至於另外3個，包括Progress Telerik漏洞（CVE-2024-4358）、Android手機Pixel漏洞（CVE-2024-32896），以及Arm Mali GPU漏洞（CVE-2024-4610），它們也都被美CISA列入已知漏洞利用清單。

【6月11日】紐約時報證實內部資料流入地下論壇，程式碼儲存庫帳密資料外流釀禍

因開發人員使用的程式碼儲存庫GitHub帳密資料外流釀禍的情況，不時有事故傳出，在今天有兩則資安新聞與之有關，其中最近一起是知名媒體紐約時報的資安事故，另一則是駭客假借GitHub團隊進行勒索的情況。

值得留意的是，這些事故都發生在今年初，直到最近因為資安人員公布而受到關注。

【6月12日】微軟發布6月份例行更新，總共針對49個漏洞進行公告

昨（6月11日）微軟發布本月份例行更新，一共修補49個漏洞，相較於上個月公布多達60個漏洞，已減少一些，而且，稍微值得慶幸的是，這次公布的漏洞尚未發現遭到駭客利用的跡象。

但這次揭露還是有零時差漏洞，因為該漏洞的細節已在數個月前被公布，而這項漏洞與DNSSEC驗證機制有關，影響範圍可能會相當廣泛。

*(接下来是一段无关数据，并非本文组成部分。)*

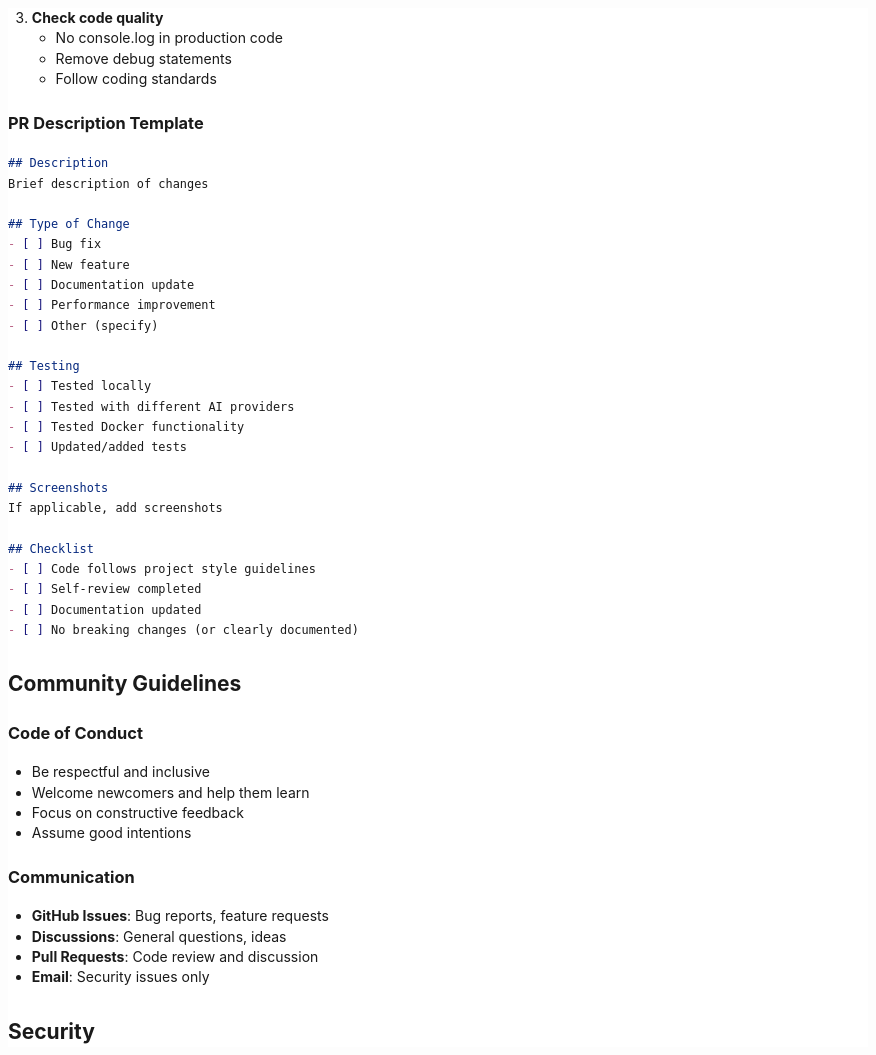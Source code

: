 3. **Check code quality**
   - No console.log in production code
   - Remove debug statements
   - Follow coding standards

### PR Description Template

```markdown
## Description
Brief description of changes

## Type of Change
- [ ] Bug fix
- [ ] New feature
- [ ] Documentation update
- [ ] Performance improvement
- [ ] Other (specify)

## Testing
- [ ] Tested locally
- [ ] Tested with different AI providers
- [ ] Tested Docker functionality
- [ ] Updated/added tests

## Screenshots
If applicable, add screenshots

## Checklist
- [ ] Code follows project style guidelines
- [ ] Self-review completed
- [ ] Documentation updated
- [ ] No breaking changes (or clearly documented)
```

## Community Guidelines

### Code of Conduct

- Be respectful and inclusive
- Welcome newcomers and help them learn
- Focus on constructive feedback
- Assume good intentions

### Communication

- **GitHub Issues**: Bug reports, feature requests
- **Discussions**: General questions, ideas
- **Pull Requests**: Code review and discussion
- **Email**: Security issues only

## Security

【6月13日】荷蘭針對中國駭客攻擊Fortinet防火牆設備的網路間諜行動進行深度調查，駭客挾持全球逾2萬臺設備

荷蘭今年2月在國防部察覺中國駭客從事的網路間諜攻擊行動，對方利用重大漏洞CVE-2022-42475對FortiGate防火牆下手，並植入木馬程式Coathanger，如今他們公布新的調查結果，指出這是一起大規模的全球攻擊行動，駭客從Fortinet修補漏洞的兩個月前，就進行相關攻擊。

值得留意的是，駭客所使用的木馬程式，不僅難以察覺行蹤，更無法透過部署修補程式清除，因此荷蘭軍情機構認為，這起攻擊行動的受害規模，實際上可能還會再擴大。

【6月14日】勒索軟體駭客組織Black Basta在微軟提供漏洞修補3個月前，利用掌握到的資安弱點打造攻擊工具

資安業者賽門鐵克近期針對勒索軟體駭客Black Basta、RansomHub的攻擊行動進行調查，並公布相關發現，其中，較為值得留意的是，Black Basta掌握了微軟尚未修補的Windows系統弱點，而能在3個月的空窗期製作漏洞利用工具並用於攻擊行動。

值得留意的是，微軟在修補漏洞的當下，並未察覺漏洞遭到利用的跡象，而是直到最近，才有研究人員察覺，該漏洞已於去年被用於網路攻擊。